§ Exercise requirements:
Your task is to return all of the entries below exactly, leaving out each picture.

§ Entries supplied:
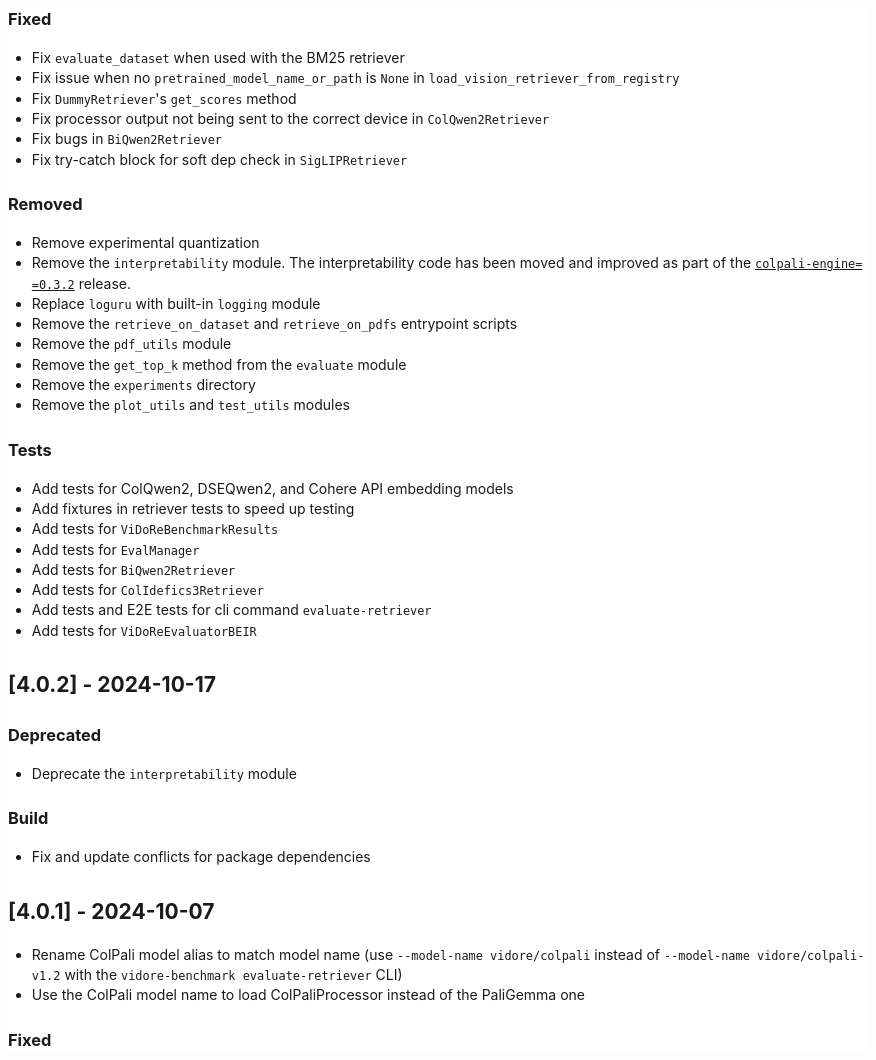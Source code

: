 ### Fixed

- Fix `evaluate_dataset` when used with the BM25 retriever
- Fix issue when no `pretrained_model_name_or_path` is `None` in `load_vision_retriever_from_registry`
- Fix `DummyRetriever`'s `get_scores` method
- Fix processor output not being sent to the correct device in `ColQwen2Retriever`
- Fix bugs in `BiQwen2Retriever`
- Fix try-catch block for soft dep check in `SigLIPRetriever`

### Removed

- Remove experimental quantization
- Remove the `interpretability` module. The interpretability code has been moved and improved as part of the [`colpali-engine==0.3.2`](https://github.com/illuin-tech/colpali/releases/tag/v0.3.2) release.
- Replace `loguru` with built-in `logging` module
- Remove the `retrieve_on_dataset` and `retrieve_on_pdfs` entrypoint scripts
- Remove the `pdf_utils` module
- Remove the `get_top_k` method from the `evaluate` module
- Remove the `experiments` directory
- Remove the `plot_utils` and `test_utils` modules

### Tests

- Add tests for ColQwen2, DSEQwen2, and Cohere API embedding models
- Add fixtures in retriever tests to speed up testing
- Add tests for `ViDoReBenchmarkResults`
- Add tests for `EvalManager`
- Add tests for `BiQwen2Retriever`
- Add tests for `ColIdefics3Retriever`
- Add tests and E2E tests for cli command `evaluate-retriever`
- Add tests for `ViDoReEvaluatorBEIR`

## [4.0.2] - 2024-10-17

### Deprecated

- Deprecate the `interpretability` module

### Build

- Fix and update conflicts for package dependencies

## [4.0.1] - 2024-10-07

- Rename ColPali model alias to match model name (use `--model-name vidore/colpali` instead of `--model-name vidore/colpali-v1.2` with the `vidore-benchmark evaluate-retriever` CLI)
- Use the ColPali model name to load ColPaliProcessor instead of the PaliGemma one

### Fixed


[keep a changelog]: https://keepachangelog.com/en/1.0.0/
[semantic versioning]: https://semver.org/spec/v2.0.0.html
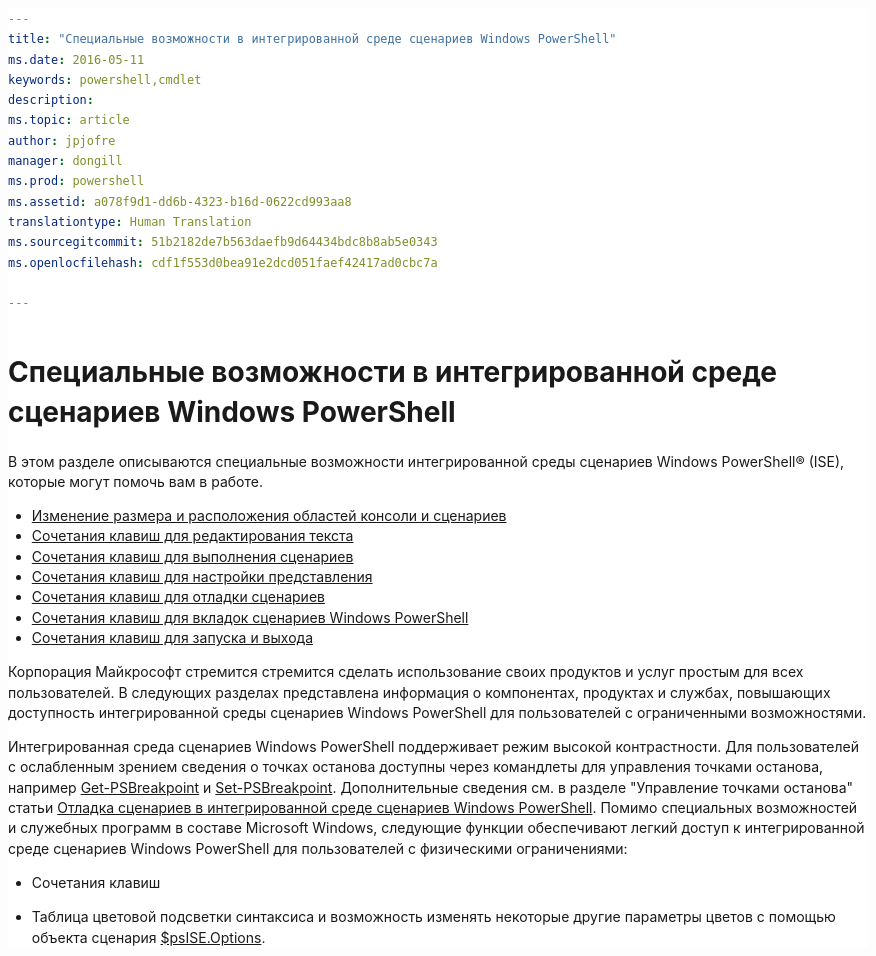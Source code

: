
 ```yaml
---
title: "Специальные возможности в интегрированной среде сценариев Windows PowerShell"
ms.date: 2016-05-11
keywords: powershell,cmdlet
description: 
ms.topic: article
author: jpjofre
manager: dongill
ms.prod: powershell
ms.assetid: a078f9d1-dd6b-4323-b16d-0622cd993aa8
translationtype: Human Translation
ms.sourcegitcommit: 51b2182de7b563daefb9d64434bdc8b8ab5e0343
ms.openlocfilehash: cdf1f553d0bea91e2dcd051faef42417ad0cbc7a

---
```


# Специальные возможности в интегрированной среде сценариев Windows PowerShell
В этом разделе описываются специальные возможности интегрированной среды сценариев Windows PowerShell® (ISE), которые могут помочь вам в работе.

* [Изменение размера и расположения областей консоли и сценариев](#bkmk_1)
* [Сочетания клавиш для редактирования текста](#bkmk_2)
* [Сочетания клавиш для выполнения сценариев](#bkmk_3)
* [Сочетания клавиш для настройки представления](#bkmk_4)
* [Сочетания клавиш для отладки сценариев](#bkmk_5)
* [Сочетания клавиш для вкладок сценариев Windows PowerShell](#bkmk_6)
* [Сочетания клавиш для запуска и выхода](#bkmk_7)

Корпорация Майкрософт стремится стремится сделать использование своих продуктов и услуг простым для всех пользователей. В следующих разделах представлена информация о компонентах, продуктах и службах, повышающих доступность интегрированной среды сценариев Windows PowerShell для пользователей с ограниченными возможностями.

Интегрированная среда сценариев Windows PowerShell поддерживает режим высокой контрастности. Для пользователей с ослабленным зрением сведения о точках останова доступны через командлеты для управления точками останова, например [Get-PSBreakpoint](https://technet.microsoft.com/en-us/library/0bf48936-00ab-411c-b5e0-9b10a812a3c6) и [Set-PSBreakpoint](https://technet.microsoft.com/en-us/library/6afd5d2c-a285-4796-8607-3cbf49471420). Дополнительные сведения см. в разделе "Управление точками останова" статьи [Отладка сценариев в интегрированной среде сценариев Windows PowerShell](../core-powershell/ise/How-to-Debug-Scripts-in-Windows-PowerShell-ISE.md#bkmk_1). Помимо специальных возможностей и служебных программ в составе Microsoft Windows, следующие функции обеспечивают легкий доступ к интегрированной среде сценариев Windows PowerShell для пользователей с физическими ограничениями:

-   Сочетания клавиш

-   Таблица цветовой подсветки синтаксиса и возможность изменять некоторые другие параметры цветов с помощью объекта сценария [$psISE.Options](https://technet.microsoft.com/en-us/library/75e2a76f-f3d1-490b-ad5d-e3829946aabb).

§ Task result:
Source code

: ### Fixed

- Fix `evaluate_dataset` when used with the BM25 retriever
- Fix issue when no `pretrained_model_name_or_path` is `None` in `load_vision_retriever_from_registry`
- Fix `DummyRetriever`'s `get_scores` method
- Fix processor output not being sent to the correct device in `ColQwen2Retriever`
- Fix bugs in `BiQwen2Retriever`
- Fix try-catch block for soft dep check in `SigLIPRetriever`

### Removed

- Remove experimental quantization
- Remove the `interpretability` module. The interpretability code has been moved and improved as part of the [`colpali-engine==0.3.2`](https://github.com/illuin-tech/colpali/releases/tag/v0.3.2) release.
- Replace `loguru` with built-in `logging` module
- Remove the `retrieve_on_dataset` and `retrieve_on_pdfs` entrypoint scripts
- Remove the `pdf_utils` module
- Remove the `get_top_k` method from the `evaluate` module
- Remove the `experiments` directory
- Remove the `plot_utils` and `test_utils` modules

### Tests

- Add tests for ColQwen2, DSEQwen2, and Cohere API embedding models
- Add fixtures in retriever tests to speed up testing
- Add tests for `ViDoReBenchmarkResults`
- Add tests for `EvalManager`
- Add tests for `BiQwen2Retriever`
- Add tests for `ColIdefics3Retriever`
- Add tests and E2E tests for cli command `evaluate-retriever`
- Add tests for `ViDoReEvaluatorBEIR`

## [4.0.2] - 2024-10-17

### Deprecated

- Deprecate the `interpretability` module

### Build

- Fix and update conflicts for package dependencies

## [4.0.1] - 2024-10-07

- Rename ColPali model alias to match model name (use `--model-name vidore/colpali` instead of `--model-name vidore/colpali-v1.2` with the `vidore-benchmark evaluate-retriever` CLI)
- Use the ColPali model name to load ColPaliProcessor instead of the PaliGemma one

### Fixed


[keep a changelog]: https://keepachangelog.com/en/1.0.0/
[semantic versioning]: https://semver.org/spec/v2.0.0.html
Source code

:
 ```yaml
---
title: "Специальные возможности в интегрированной среде сценариев Windows PowerShell"
ms.date: 2016-05-11
keywords: powershell,cmdlet
description: 
ms.topic: article
author: jpjofre
manager: dongill
ms.prod: powershell
ms.assetid: a078f9d1-dd6b-4323-b16d-0622cd993aa8
translationtype: Human Translation
ms.sourcegitcommit: 51b2182de7b563daefb9d64434bdc8b8ab5e0343
ms.openlocfilehash: cdf1f553d0bea91e2dcd051faef42417ad0cbc7a

---
```


# Специальные возможности в интегрированной среде сценариев Windows PowerShell
В этом разделе описываются специальные возможности интегрированной среды сценариев Windows PowerShell® (ISE), которые могут помочь вам в работе.

* [Изменение размера и расположения областей консоли и сценариев](#bkmk_1)
* [Сочетания клавиш для редактирования текста](#bkmk_2)
* [Сочетания клавиш для выполнения сценариев](#bkmk_3)
* [Сочетания клавиш для настройки представления](#bkmk_4)
* [Сочетания клавиш для отладки сценариев](#bkmk_5)
* [Сочетания клавиш для вкладок сценариев Windows PowerShell](#bkmk_6)
* [Сочетания клавиш для запуска и выхода](#bkmk_7)

Корпорация Майкрософт стремится стремится сделать использование своих продуктов и услуг простым для всех пользователей. В следующих разделах представлена информация о компонентах, продуктах и службах, повышающих доступность интегрированной среды сценариев Windows PowerShell для пользователей с ограниченными возможностями.

Интегрированная среда сценариев Windows PowerShell поддерживает режим высокой контрастности. Для пользователей с ослабленным зрением сведения о точках останова доступны через командлеты для управления точками останова, например [Get-PSBreakpoint](https://technet.microsoft.com/en-us/library/0bf48936-00ab-411c-b5e0-9b10a812a3c6) и [Set-PSBreakpoint](https://technet.microsoft.com/en-us/library/6afd5d2c-a285-4796-8607-3cbf49471420). Дополнительные сведения см. в разделе "Управление точками останова" статьи [Отладка сценариев в интегрированной среде сценариев Windows PowerShell](../core-powershell/ise/How-to-Debug-Scripts-in-Windows-PowerShell-ISE.md#bkmk_1). Помимо специальных возможностей и служебных программ в составе Microsoft Windows, следующие функции обеспечивают легкий доступ к интегрированной среде сценариев Windows PowerShell для пользователей с физическими ограничениями:

-   Сочетания клавиш

-   Таблица цветовой подсветки синтаксиса и возможность изменять некоторые другие параметры цветов с помощью объекта сценария [$psISE.Options](https://technet.microsoft.com/en-us/library/75e2a76f-f3d1-490b-ad5d-e3829946aabb).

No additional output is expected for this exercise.